Escalating trade tensions, and tariffs from US President Donald Trump’s administration, could give BRICS countries fresh purpose to push forward their trade agendas
China’s President Xi Jinping addresses delegates at a Business Forum organized during the 10th BRICS summit on July 25 at the Sandton Convention Centre in Johannesburg, South Africa.China’s President Xi Jinping addresses delegates at a Business Forum organized during the 10th BRICS summit on July 25 at the Sandton Convention Centre in Johannesburg, South Africa.

China and South Africa urged fellow BRICS governments on Wednesday to fight protectionism and promote multilateral global trade in the face of tariff threats by US President Donald Trump that threaten global trade.

Trump's warnings have given Brazil, Russia, India, China and South Africa fresh impetus to enhance trade cooperation, and officials at a three-day summit that kicked off in Johannesburg on Wednesday found a collective voice championing global trade, news outlets reported.

The meeting of presidents from the trade bloc is the first since Trump's administration launched a push to rebalance trade multilateralism that Trump has deemed unfair, relationships which the United States once championed.

Escalating trade tensions, and tariffs from US President Donald Trump's administration, could give BRICS countries fresh purpose to push forward their trade agendas.

South African President Cyril Ramaphosa opened the 10th annual BRICS Leaders Summit at the Sandton Convention Center on Wednesday.
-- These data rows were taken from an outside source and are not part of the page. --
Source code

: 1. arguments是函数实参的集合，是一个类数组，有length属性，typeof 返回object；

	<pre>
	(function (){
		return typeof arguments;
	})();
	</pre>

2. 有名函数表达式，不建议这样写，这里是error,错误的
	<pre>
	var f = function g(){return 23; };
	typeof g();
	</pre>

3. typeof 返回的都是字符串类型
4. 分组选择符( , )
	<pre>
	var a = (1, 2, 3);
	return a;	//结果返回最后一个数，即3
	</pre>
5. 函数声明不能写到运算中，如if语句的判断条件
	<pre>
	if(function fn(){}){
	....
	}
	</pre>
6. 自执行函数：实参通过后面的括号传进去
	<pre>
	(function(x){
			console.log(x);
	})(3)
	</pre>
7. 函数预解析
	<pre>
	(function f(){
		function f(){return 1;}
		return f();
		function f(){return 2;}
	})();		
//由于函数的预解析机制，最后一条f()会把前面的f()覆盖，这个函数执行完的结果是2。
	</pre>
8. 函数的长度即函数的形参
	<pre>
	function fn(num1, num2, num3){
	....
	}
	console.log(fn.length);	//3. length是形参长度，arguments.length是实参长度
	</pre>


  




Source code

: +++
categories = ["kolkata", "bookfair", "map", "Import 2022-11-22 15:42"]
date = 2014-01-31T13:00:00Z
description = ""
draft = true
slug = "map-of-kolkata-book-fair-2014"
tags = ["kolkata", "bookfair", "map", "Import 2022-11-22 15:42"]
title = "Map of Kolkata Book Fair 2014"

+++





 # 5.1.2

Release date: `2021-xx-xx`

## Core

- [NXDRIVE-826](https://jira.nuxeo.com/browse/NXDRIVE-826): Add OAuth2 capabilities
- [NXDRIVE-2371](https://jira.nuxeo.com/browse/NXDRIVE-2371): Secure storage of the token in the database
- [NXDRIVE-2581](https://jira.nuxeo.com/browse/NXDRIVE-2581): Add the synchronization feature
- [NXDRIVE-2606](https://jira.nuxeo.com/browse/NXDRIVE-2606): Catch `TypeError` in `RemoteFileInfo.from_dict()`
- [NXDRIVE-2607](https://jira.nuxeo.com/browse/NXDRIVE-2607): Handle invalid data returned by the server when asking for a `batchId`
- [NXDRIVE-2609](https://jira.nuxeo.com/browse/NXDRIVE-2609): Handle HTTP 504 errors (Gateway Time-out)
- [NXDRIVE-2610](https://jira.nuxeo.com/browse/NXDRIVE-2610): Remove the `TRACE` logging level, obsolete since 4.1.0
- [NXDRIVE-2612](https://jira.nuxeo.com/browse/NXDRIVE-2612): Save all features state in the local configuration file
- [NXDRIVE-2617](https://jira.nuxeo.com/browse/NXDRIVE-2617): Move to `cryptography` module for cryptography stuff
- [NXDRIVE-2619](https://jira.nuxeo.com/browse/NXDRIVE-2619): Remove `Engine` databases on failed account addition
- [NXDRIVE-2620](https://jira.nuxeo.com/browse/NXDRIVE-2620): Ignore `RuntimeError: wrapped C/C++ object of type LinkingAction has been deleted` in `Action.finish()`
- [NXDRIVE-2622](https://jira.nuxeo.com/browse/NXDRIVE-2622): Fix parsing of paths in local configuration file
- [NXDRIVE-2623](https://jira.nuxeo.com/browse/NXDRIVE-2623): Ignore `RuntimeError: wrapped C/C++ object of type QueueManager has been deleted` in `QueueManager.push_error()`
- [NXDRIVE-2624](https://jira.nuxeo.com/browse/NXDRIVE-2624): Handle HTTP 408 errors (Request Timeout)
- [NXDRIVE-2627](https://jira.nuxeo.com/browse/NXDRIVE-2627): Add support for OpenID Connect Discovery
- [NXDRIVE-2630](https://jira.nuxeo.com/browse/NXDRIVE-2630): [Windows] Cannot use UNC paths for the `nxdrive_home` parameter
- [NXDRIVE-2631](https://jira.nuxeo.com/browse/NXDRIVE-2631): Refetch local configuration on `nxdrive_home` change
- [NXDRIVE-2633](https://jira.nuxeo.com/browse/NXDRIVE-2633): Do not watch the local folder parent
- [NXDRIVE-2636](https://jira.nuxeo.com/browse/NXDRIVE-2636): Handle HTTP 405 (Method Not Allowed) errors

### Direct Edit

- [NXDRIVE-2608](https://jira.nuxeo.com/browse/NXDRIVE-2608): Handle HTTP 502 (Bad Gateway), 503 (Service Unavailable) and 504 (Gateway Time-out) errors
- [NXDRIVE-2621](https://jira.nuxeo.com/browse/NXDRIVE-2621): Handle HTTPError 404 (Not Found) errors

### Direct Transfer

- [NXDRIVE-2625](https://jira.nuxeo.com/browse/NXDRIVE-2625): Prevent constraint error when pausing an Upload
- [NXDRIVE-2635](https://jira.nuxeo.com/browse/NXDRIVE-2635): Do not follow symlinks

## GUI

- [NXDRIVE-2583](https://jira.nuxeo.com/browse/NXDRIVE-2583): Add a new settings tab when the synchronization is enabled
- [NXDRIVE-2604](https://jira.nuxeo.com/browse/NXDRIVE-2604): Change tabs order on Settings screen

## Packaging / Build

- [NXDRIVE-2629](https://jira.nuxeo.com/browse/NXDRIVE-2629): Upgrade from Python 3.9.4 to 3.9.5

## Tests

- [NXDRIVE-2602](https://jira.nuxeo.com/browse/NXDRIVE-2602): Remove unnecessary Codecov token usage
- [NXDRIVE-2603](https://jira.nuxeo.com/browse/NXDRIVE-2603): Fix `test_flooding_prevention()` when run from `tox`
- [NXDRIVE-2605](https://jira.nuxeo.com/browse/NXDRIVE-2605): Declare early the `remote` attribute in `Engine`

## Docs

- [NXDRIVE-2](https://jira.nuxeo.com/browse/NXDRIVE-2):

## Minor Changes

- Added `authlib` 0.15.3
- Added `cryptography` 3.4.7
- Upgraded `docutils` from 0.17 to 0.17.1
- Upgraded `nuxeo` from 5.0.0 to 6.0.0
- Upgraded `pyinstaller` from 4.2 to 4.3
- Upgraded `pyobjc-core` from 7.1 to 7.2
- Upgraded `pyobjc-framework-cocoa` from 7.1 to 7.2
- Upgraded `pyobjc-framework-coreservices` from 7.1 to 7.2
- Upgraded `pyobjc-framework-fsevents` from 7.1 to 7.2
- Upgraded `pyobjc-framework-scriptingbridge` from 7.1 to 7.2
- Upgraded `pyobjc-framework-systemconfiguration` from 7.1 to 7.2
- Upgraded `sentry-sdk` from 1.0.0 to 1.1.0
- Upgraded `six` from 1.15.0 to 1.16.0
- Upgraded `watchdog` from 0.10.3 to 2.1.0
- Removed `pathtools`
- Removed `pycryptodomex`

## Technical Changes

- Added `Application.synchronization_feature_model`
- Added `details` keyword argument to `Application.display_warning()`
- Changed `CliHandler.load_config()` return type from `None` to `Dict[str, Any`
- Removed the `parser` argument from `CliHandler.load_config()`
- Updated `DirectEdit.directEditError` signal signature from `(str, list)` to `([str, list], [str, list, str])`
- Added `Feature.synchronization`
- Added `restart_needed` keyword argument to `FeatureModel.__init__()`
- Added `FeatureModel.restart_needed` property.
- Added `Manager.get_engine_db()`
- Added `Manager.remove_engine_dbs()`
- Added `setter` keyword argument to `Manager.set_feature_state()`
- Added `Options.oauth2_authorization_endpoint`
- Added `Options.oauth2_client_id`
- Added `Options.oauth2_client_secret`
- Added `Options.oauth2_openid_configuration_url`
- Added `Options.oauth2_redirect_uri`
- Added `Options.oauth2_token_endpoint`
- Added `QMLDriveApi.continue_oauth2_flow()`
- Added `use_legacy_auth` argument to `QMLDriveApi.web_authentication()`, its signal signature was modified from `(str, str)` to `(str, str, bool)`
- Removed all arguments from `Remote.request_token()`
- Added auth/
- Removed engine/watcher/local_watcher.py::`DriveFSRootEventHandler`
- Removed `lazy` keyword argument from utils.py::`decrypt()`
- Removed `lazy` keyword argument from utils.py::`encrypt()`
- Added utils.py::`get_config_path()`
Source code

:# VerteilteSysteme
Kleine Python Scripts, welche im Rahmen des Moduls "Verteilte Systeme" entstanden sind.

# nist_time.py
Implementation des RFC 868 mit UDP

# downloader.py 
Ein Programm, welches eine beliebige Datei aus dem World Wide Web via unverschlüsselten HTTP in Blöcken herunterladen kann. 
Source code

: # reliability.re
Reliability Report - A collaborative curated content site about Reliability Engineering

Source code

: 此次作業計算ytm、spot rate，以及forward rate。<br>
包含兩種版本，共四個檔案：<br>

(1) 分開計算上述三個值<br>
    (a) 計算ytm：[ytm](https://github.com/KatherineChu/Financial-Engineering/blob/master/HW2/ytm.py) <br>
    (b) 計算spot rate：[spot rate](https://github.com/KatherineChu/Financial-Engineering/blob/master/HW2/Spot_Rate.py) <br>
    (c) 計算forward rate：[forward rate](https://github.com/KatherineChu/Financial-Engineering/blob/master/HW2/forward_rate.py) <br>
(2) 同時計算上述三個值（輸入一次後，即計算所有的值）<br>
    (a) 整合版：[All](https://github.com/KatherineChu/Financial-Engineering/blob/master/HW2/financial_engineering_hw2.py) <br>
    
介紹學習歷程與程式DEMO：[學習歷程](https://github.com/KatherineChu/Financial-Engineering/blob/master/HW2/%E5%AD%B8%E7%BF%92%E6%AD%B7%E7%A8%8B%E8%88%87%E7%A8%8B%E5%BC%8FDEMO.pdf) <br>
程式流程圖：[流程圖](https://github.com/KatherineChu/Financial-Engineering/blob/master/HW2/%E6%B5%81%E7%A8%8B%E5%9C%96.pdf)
The summit takes place from Wednesday to Friday.

South Africa’s trade minister addressed the summit with a warning that the world’s trading system is enduring “enormous turbulence”.

Rob Davies referred to economic worries related to US tariffs on goods from major trading partners and retaliatory action from those countries. Davies calls it “a moment of crisis for the global multilateral trading system”.

He said Africa’s most industrialized economy was being hurt in collateral damage. “All of us in BRICS agree that this moment in the global economy requires us to strengthen our partnership.”

“This moment is characterized by unilateralism, by a move towards discriminatory policies on tariffs above WTO boundaries applied to some and not to others,” Davies said.

Zhang Shaogang, director general in the Ministry of Commerce of China, told the summit: “It is our sincere obligation to showcase our commitment towards the multilateral trading system, to safeguard the existence of the World Trade Organization and also show our clear and strong position against any unilateral action and protectionism,” Reuters said.

“Trade and investment cooperation is the propeller for overarching BRICS cooperation. We need to make our cooperation more pragmatic and institutionalized.”

 US Tariffs

Last week Trump said he was ready to impose tariffs on all $500 billion of imported goods from rival economic superpower China. But even South Africa—a tiny exporter of steel, aluminum and automobiles to the United States—is facing barriers.

The United States did not grant South Africa an exemption from tariffs of 25% on steel and 10% on aluminum, proclaimed by Trump in March.

Davies said 7,000 South Africans work in jobs affected by the metals tariffs and that an effort to secure an exemption from the US government had been unsuccessful.

He said South Africa was also aware of a threat to impose tariffs on auto imports into the United States. “We have argued against that formally, and also I have met with US Secretary of Commerce Wilbur Ross to make our point,” Davies said.

He said South African poultry import concessions from which US suppliers benefited were linked to the preferential terms South Africa currently receives for auto imports into the US.

 Rejecting Western Dominance

BRICS has sought to reject the western dominance of international institutions, but a lack of unity prevents members from coming up with an alternative solution. Now, with Trump’s duties on imported steel and aluminum set to hurt each BRICS member—Beijing, New Delhi and Moscow have already responded with retaliatory duties—the bloc has fresh purpose to rally together, CNBC reported.

That’s a positive for Beijing, which is now trying to tout itself as a champion of free trade and has claimed it was “forced” to fight back against Trump’s measures with reciprocal tariffs.

“Given the failure of the G-20 finance ministers meeting held earlier this week to defuse the threat to world trade from rising protectionism, the BRICS summit is likely to become a key global forum for galvanizing global support for multilateral trade liberalization,” said Rajiv Biswas, Asia-Pacific chief economist at IHS Markit.

BRICS is an acronym standing for an informal association of Brazil, Russia, India, China and South Africa. Its goal is to develop a consistent, pragmatic and transparent dialogue and cooperation between the countries.

One of BRICS key goals is developing a global financial system, which will be independent from the current institutions relying on the dollar. Among the steps in this direction was the creation of the BRICS New Development Bank and the Contingent Reserve Arrangement.